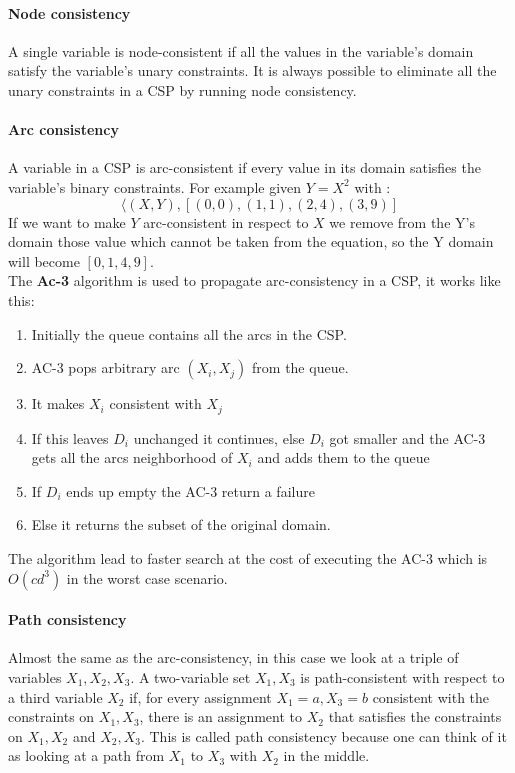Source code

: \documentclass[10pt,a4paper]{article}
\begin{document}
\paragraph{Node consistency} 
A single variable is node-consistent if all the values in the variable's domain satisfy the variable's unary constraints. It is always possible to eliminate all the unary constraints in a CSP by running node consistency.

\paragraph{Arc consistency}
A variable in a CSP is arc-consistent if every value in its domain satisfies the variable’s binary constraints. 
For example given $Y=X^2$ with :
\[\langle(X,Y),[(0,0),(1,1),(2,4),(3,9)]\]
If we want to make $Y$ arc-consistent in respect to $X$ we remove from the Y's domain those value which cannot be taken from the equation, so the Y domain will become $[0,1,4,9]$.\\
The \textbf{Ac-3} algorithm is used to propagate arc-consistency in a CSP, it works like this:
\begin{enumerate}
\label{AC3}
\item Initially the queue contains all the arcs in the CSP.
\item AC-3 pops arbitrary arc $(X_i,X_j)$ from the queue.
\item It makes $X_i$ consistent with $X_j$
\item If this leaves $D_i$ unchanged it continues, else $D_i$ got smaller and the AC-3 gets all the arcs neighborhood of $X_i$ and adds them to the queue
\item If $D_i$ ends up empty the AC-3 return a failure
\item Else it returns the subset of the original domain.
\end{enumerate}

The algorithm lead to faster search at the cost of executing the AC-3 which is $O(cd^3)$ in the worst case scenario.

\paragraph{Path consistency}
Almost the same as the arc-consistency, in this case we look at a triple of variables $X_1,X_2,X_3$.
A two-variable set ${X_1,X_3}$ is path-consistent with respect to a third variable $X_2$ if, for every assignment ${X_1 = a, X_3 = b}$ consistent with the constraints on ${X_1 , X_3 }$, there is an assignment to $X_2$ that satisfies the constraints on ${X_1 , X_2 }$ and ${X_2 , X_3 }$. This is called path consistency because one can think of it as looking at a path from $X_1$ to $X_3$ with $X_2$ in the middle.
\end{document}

* * *

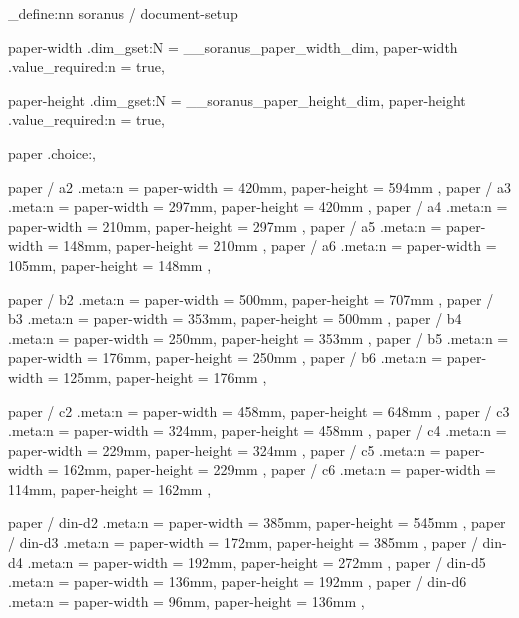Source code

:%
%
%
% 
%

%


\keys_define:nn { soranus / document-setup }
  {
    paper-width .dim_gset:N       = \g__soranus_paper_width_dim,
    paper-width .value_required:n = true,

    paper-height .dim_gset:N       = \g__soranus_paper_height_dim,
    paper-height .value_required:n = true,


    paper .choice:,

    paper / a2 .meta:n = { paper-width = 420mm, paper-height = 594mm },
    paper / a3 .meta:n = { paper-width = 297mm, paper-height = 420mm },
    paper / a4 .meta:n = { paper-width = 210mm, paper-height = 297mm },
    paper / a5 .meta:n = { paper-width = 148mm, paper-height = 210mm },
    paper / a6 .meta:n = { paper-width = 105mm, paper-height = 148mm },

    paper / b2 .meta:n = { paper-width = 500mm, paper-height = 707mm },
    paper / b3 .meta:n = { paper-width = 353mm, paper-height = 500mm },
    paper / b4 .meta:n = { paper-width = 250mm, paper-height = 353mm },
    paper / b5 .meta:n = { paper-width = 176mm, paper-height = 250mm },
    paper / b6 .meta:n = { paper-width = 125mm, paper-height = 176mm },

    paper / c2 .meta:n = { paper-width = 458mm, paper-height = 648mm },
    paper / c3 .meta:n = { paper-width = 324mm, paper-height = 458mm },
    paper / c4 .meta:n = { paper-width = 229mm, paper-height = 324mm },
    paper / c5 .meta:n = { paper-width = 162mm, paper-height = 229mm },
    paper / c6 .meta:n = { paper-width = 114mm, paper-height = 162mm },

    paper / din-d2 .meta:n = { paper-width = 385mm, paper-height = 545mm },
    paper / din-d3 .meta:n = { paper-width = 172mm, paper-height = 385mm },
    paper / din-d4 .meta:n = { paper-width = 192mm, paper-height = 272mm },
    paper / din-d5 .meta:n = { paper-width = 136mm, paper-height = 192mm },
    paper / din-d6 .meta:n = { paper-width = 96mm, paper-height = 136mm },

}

ABOUT THIS TASK ::
The reply should hold only the lines of the listing above starting at the line containing "For example given" and ending at the line containing "If we want to", exactly as written.

ANSWER BELOW ::
For example given $Y=X^2$ with :
\[\langle(X,Y),[(0,0),(1,1),(2,4),(3,9)]\]
If we want to make $Y$ arc-consistent in respect to $X$ we remove from the Y's domain those value which cannot be taken from the equation, so the Y domain will become $[0,1,4,9]$.\\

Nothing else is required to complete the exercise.